Recorded data =
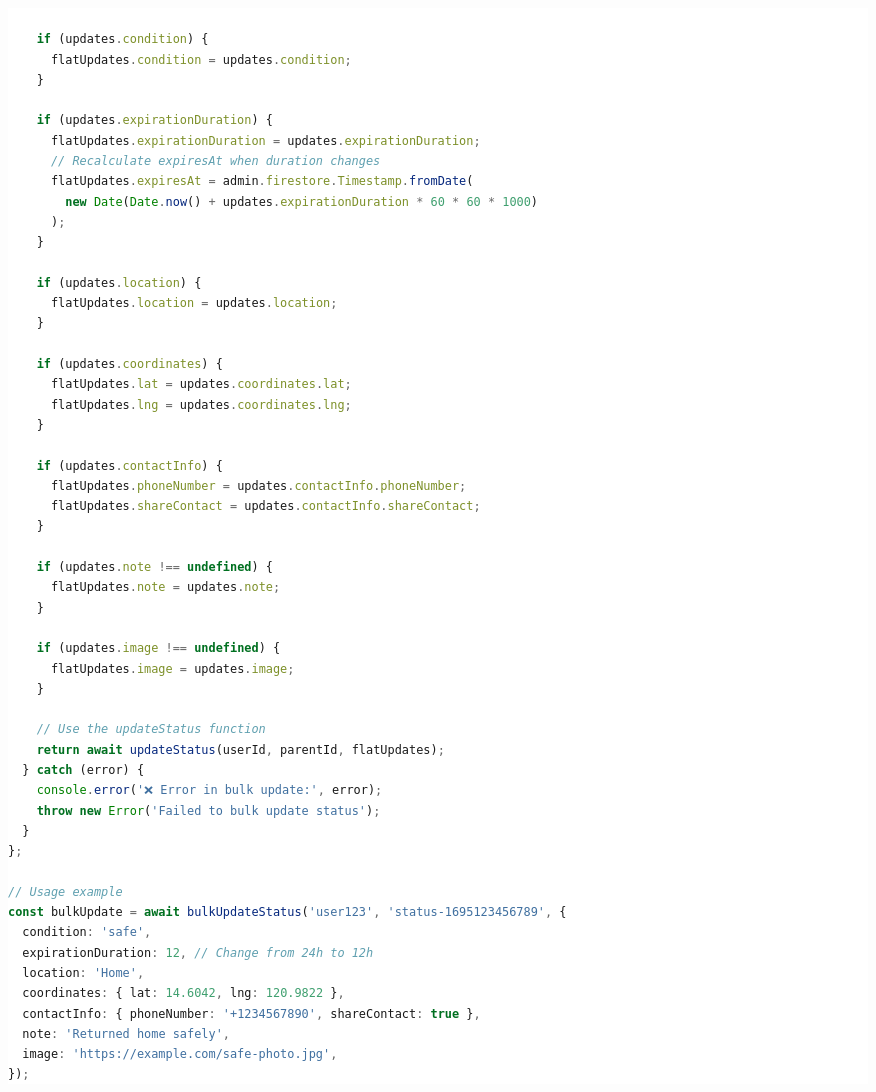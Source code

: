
 ```typescript

    if (updates.condition) {
      flatUpdates.condition = updates.condition;
    }

    if (updates.expirationDuration) {
      flatUpdates.expirationDuration = updates.expirationDuration;
      // Recalculate expiresAt when duration changes
      flatUpdates.expiresAt = admin.firestore.Timestamp.fromDate(
        new Date(Date.now() + updates.expirationDuration * 60 * 60 * 1000)
      );
    }

    if (updates.location) {
      flatUpdates.location = updates.location;
    }

    if (updates.coordinates) {
      flatUpdates.lat = updates.coordinates.lat;
      flatUpdates.lng = updates.coordinates.lng;
    }

    if (updates.contactInfo) {
      flatUpdates.phoneNumber = updates.contactInfo.phoneNumber;
      flatUpdates.shareContact = updates.contactInfo.shareContact;
    }

    if (updates.note !== undefined) {
      flatUpdates.note = updates.note;
    }

    if (updates.image !== undefined) {
      flatUpdates.image = updates.image;
    }

    // Use the updateStatus function
    return await updateStatus(userId, parentId, flatUpdates);
  } catch (error) {
    console.error('❌ Error in bulk update:', error);
    throw new Error('Failed to bulk update status');
  }
};

// Usage example
const bulkUpdate = await bulkUpdateStatus('user123', 'status-1695123456789', {
  condition: 'safe',
  expirationDuration: 12, // Change from 24h to 12h
  location: 'Home',
  coordinates: { lat: 14.6042, lng: 120.9822 },
  contactInfo: { phoneNumber: '+1234567890', shareContact: true },
  note: 'Returned home safely',
  image: 'https://example.com/safe-photo.jpg',
});
```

Problem to solve =
For the string "image", find every line of the material that contains it, and copy each one.

Expected answer =
    if (updates.image !== undefined) {
      flatUpdates.image = updates.image;
  image: 'https://example.com/safe-photo.jpg',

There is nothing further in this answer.